Thus, bestselling author Philippa Gregory introduces one of her most unforgettable heroines: Katherine of Aragon. Known to history as the Queen who was pushed off her throne by Anne Boleyn, here is a Katherine the world has forgotten: the enchanting princess that all England loved. First married to Henry VIII's older brother, Arthur, Katherine's passion turns their arranged marriage into a love match; but when Arthur dies, the merciless English court and her ambitious parents -- the crusading King and Queen of Spain -- have to find a new role for the widow.
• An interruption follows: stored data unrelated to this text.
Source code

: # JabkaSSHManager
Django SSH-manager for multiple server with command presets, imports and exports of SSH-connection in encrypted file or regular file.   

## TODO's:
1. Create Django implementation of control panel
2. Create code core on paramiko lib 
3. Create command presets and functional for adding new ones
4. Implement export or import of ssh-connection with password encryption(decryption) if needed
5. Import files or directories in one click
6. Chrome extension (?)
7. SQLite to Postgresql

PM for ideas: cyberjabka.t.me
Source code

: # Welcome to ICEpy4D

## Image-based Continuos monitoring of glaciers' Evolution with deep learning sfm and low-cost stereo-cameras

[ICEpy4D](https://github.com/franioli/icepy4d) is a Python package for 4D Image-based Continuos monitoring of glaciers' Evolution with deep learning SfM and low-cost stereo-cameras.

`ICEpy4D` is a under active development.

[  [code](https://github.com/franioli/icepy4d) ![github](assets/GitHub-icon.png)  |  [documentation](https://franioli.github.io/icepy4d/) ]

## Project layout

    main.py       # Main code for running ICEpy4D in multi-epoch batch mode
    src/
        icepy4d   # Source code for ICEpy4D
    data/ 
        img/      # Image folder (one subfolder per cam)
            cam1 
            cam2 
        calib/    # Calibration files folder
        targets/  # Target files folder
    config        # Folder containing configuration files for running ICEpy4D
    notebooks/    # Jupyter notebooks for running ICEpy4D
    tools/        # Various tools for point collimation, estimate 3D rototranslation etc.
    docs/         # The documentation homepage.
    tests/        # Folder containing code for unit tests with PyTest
Ultimately, it is Katherine herself who takes control of her own life by telling the most audacious lie in English history, leading her to the very pinnacle of power in England.
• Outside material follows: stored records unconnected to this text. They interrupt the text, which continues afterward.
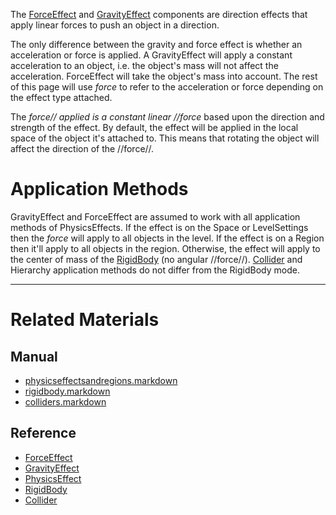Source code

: The [ForceEffect](https://github.com/PlasmaEngine/PlasmaDocs/blob/master/code_reference/class_reference/forceeffect.markdown) and [GravityEffect](https://github.com/PlasmaEngine/PlasmaDocs/blob/master/code_reference/class_reference/gravityeffect.markdown) components are direction effects that apply linear forces to push an object in a direction.

The only difference between the gravity and force effect is whether an acceleration or force is applied. A GravityEffect will apply a constant acceleration to an object, i.e. the object's mass will not affect the acceleration. ForceEffect will take the object's mass into account. The rest of this page will use *force* to refer to the acceleration or force depending on the effect type attached.

The *force// applied is a constant linear //force* based upon the direction and strength of the effect. By default, the effect will be applied in the local space of the object it's attached to. This means that rotating the object will affect the direction of the //force//.

 #  Application Methods
GravityEffect and ForceEffect are assumed to work with all application methods of PhysicsEffects. If the effect is on the Space or LevelSettings then the *force* will apply to all objects in the level. If the effect is on a Region then it'll apply to all objects in the region. Otherwise, the effect will apply to the center of mass of the [RigidBody](https://plasmaengine.github.io/PlasmaDocs/Manual/plasmamanual/physics/physicseffectsandregions/rigidbody.markdown) (no angular //force//). [Collider](https://plasmaengine.github.io/PlasmaDocs/Manual/plasmamanual/physics/physicseffectsandregions/colliders.markdown) and Hierarchy application methods do not differ from the RigidBody mode.

---
 #  Related Materials
 ##  Manual
- [physicseffectsandregions.markdown](https://plasmaengine.github.io/PlasmaDocs/Manual/plasmamanual/physics/physicseffectsandregions.markdown)
- [rigidbody.markdown](https://plasmaengine.github.io/PlasmaDocs/Manual/plasmamanual/physics/physicseffectsandregions/rigidbody.markdown)
- [colliders.markdown](https://plasmaengine.github.io/PlasmaDocs/Manual/plasmamanual/physics/physicseffectsandregions/colliders.markdown)

 ##  Reference
- [ForceEffect](https://github.com/PlasmaEngine/PlasmaDocs/blob/master/code_reference/class_reference/forceeffect.markdown)
- [GravityEffect](https://github.com/PlasmaEngine/PlasmaDocs/blob/master/code_reference/class_reference/gravityeffect.markdown)
- [PhysicsEffect](https://github.com/PlasmaEngine/PlasmaDocs/blob/master/code_reference/class_reference/physicseffect.markdown)
- [RigidBody](https://github.com/PlasmaEngine/PlasmaDocs/blob/master/code_reference/class_reference/rigidbody.markdown)
- [Collider](https://github.com/PlasmaEngine/PlasmaDocs/blob/master/code_reference/class_reference/collider.markdown)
Set in the rich beauty of Moorish Spain and the glamour of the Tudor court, The Constant Princess presents a woman whose constancy helps her endure betrayal, poverty, and despair, until the inevitable moment when she steps into the role she has prepared for all her life: Henry VIII's Queen, Regent, and commander of the English army in their greatest victory against Scotland.
From Publishers Weekly
As youngest daughter to the Spanish monarchs and crusaders King Ferdinand and Queen Isabella, Catalina, princess of Wales and of Spain, was promised to the English Prince Arthur when she was three. She leaves Spain at 15 to fulfill her destiny as queen of England, where she finds true love with Arthur (after some initial sourness) as they plot the future of their kingdom together. Arthur dies young, however, leaving Catalina a widow and ineligible for the throne. Before his death, he extracts a promise from his wife to marry his younger brother Henry in order to become queen anyway, have children and rule as they had planned, a situation that can only be if Catalina denies that Arthur was ever her lover. Gregory's latest (after Earthly Joys) compellingly dramatizes how Catalina uses her faith, her cunning and her utter belief in destiny to reclaim her rightful title. By alternating tight third-person narration with Catalina's unguarded thoughts and gripping dialogue, the author presents a thorough, sympathetic portrait of her heroine and her transformation into Queen Katherine. Gregory's skill for creating suspense pulls the reader along despite the historical novel's foregone conclusion.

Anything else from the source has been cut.